"You asked him—oh, no!"
"Oh, yes," he said. "Are you sorry? I hoped he'd do better for me, but—well, did you marry me for my looks?"
"You know better, Fred!"
"I didn't marry you for yours either. I told you that before, but you wouldn't believe me. Maybe now you will."
Her voice choked. "Perhaps—perhaps looks aren't so important after all. Perhaps I've been all wrong about everything I used to think was essential."
"You have," agreed Fred. "But you've always had a sense of inferiority about your appearance. From now on, you'll have no reason for that. And maybe now we'll both be able to grow up a little."
She nodded. It gave her a strange feeling to have him put around her a pair of arms she had never before known, to have him kiss her with lips she had never before touched. But that doesn't matter, she thought. The important thing is that whatever shape we take, we're us. The important thing is that now we don't have to worry about ourselves—and for that we have to thank him.

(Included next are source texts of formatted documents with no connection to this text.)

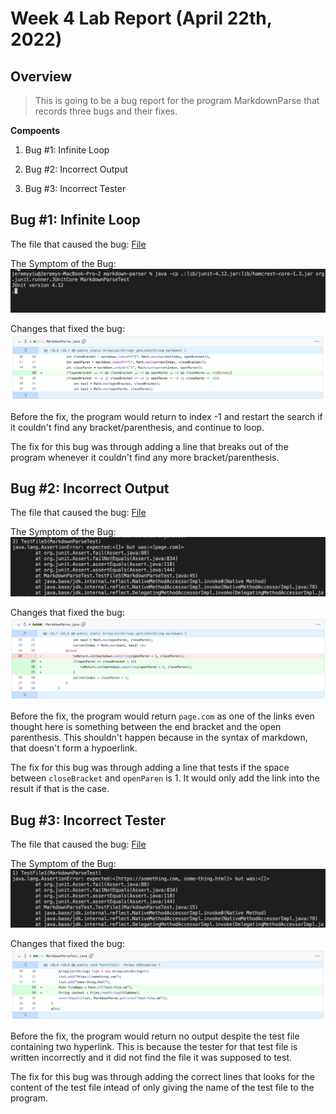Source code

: # Week 4 Lab Report (April 22th, 2022)
## Overview
> This is going to be a bug report for the program MarkdownParse that records three bugs and their fixes. 

**Compoents**
1) Bug #1: Infinite Loop

2) Bug #2: Incorrect Output

3) Bug #3: Incorrect Tester

## Bug #1: Infinite Loop
The file that caused the bug: [File](https://github.com/jeyiu/markdown-parser/blob/main/test-file-4.md)

The Symptom of the Bug: 
![Symptom 1](report-2-img-2.png)

Changes that fixed the bug: 
![Code Diff 1](report-2-img-1.png)

Before the fix, the program would return to index -1 and restart the search if it couldn't find any bracket/parenthesis, and continue to loop. 

The fix for this bug was through adding a line that breaks out of the program whenever it couldn't find any more bracket/parenthesis. 

## Bug #2: Incorrect Output
The file that caused the bug: [File](https://github.com/jeyiu/markdown-parser/blob/main/test-file5.md)

The Symptom of the Bug: 
![Symptom 2](report-2-img-4.png)

Changes that fixed the bug: 
![Code Diff 2](report-2-img-3.png)

Before the fix, the program would return `page.com` as one of the links even thought here is something between the end bracket and the open parenthesis. This shouldn't happen because in the syntax of markdown, that doesn't form a hypoerlink.  

The fix for this bug was through adding a line that tests if the space between `closeBracket` and `openParen` is 1. It would only add the link into the result if that is the case. 

## Bug #3: Incorrect Tester
The file that caused the bug: [File](https://github.com/jeyiu/markdown-parser/blob/main/MarkdownParseTest.java)

The Symptom of the Bug: 
![Symptom 2](report-2-img-6.png)

Changes that fixed the bug: 
![Code Diff 2](report-2-img-5.png)

Before the fix, the program would return no output despite the test file containing two hyperlink. This is because the tester for that test file is written incorrectly and it did not find the file it was supposed to test. 

The fix for this bug was through adding the correct lines that looks for the content of the test file intead of only giving the name of the test file to the program.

"Fred," she said suddenly, her face against his chest. "Do you think a girl can be in love with two—two people—at the same time? And one of them—one of them not a man? Not even human?"
He nodded, but didn't say anything. And after a moment, she thought she knew why. A man can love that way too, she thought—and one of them not a woman, either.
I wonder if he ... she ... it knew. I wonder if it knew.